--- DATA SUPPLIED Enclosed Below ---

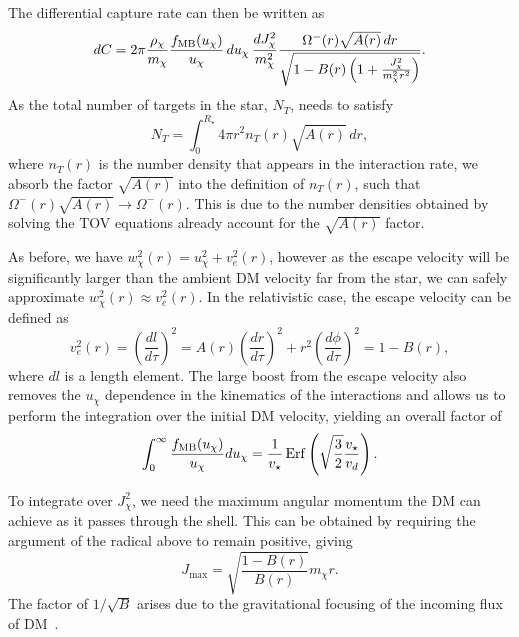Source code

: The differential capture rate can then be written as 
\begin{equation}
    dC =  2\pi  \frac{\rho_\chi}{m_\chi}\frac{f_{\rm MB}(u_\chi)}{u_\chi}\,du_\chi\,\frac{dJ^2_\chi}{m_\chi^2} \frac{\Omega^-(r)\sqrt{A(r)} \,dr}{\sqrt{1 - B(r)\left( 1 + \frac{J_\chi^2}{m_\chi^2 r^2} \right)}}.
\end{equation}
As the total number of targets in the star, $N_T$, needs to satisfy
\begin{equation}
    N_T = \int_0^{R_\star} 4\pi r^2 n_T(r)\sqrt{A(r)}\,dr,
\end{equation}
where $n_T(r)$ is the number density that appears in the interaction rate, we absorb the factor $\sqrt{A(r)}$ into the definition of $n_T(r)$, such that $\Omega^-(r)\sqrt{A(r)}\rightarrow \Omega^-(r)$. This is due to the number densities obtained by solving the TOV equations already account for the $\sqrt{A(r)}$ factor. 

As before, we have $w_\chi^2(r) = u_\chi^2 + v_e^2(r)$, however as the escape velocity will be significantly larger than the ambient DM velocity far from the star, we can safely approximate $w_\chi^2(r)\approx v_e^2(r)$. 
In the relativistic case, the escape velocity can be defined as
\begin{equation}
    v_e^2(r) = \left(\frac{dl}{d\tau}\right)^2 = A(r) \left(\frac{dr}{d\tau}\right)^2 + r^2 \left(\frac{d\phi}{d\tau}\right)^2 = 1 - B(r),
    \label{ch3:eq:vesceq}
\end{equation}
where $dl$ is a length element. 
The large boost from the escape velocity also removes the $u_\chi$ dependence in the kinematics of the interactions and allows us to perform the integration over the initial DM velocity, yielding an overall factor of
\begin{equation}
    \int_0^\infty \frac{f_{\rm MB}(u_\chi)}{u_\chi} du_\chi = \frac{1}{v_\star}{\rm \,Erf}\left(\sqrt{\frac{3}{2}}\frac{v_\star}{v_d}\right).
\end{equation}

To integrate over $J^2_\chi$, we need the maximum angular momentum the DM can achieve as it passes through the shell. This can be obtained by requiring the argument of the radical above to remain positive, giving
\begin{equation}
    J_\mathrm{max} = \sqrt{\frac{1 - B(r)}{B(r)}} m_\chi r.
\end{equation}
The factor of $1/\sqrt{B}$ arises due to the gravitational focusing of the incoming flux of DM~\cite{Kouvaris:2007ay_WIMPAnnihilationCooling}.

--- End of Enclosed DATA SUPPLIED ---

YOUR TASK: Considering only lines that contain the word "where", say how many there are in the data, with no other text.

WRITTEN RESPONSE: 2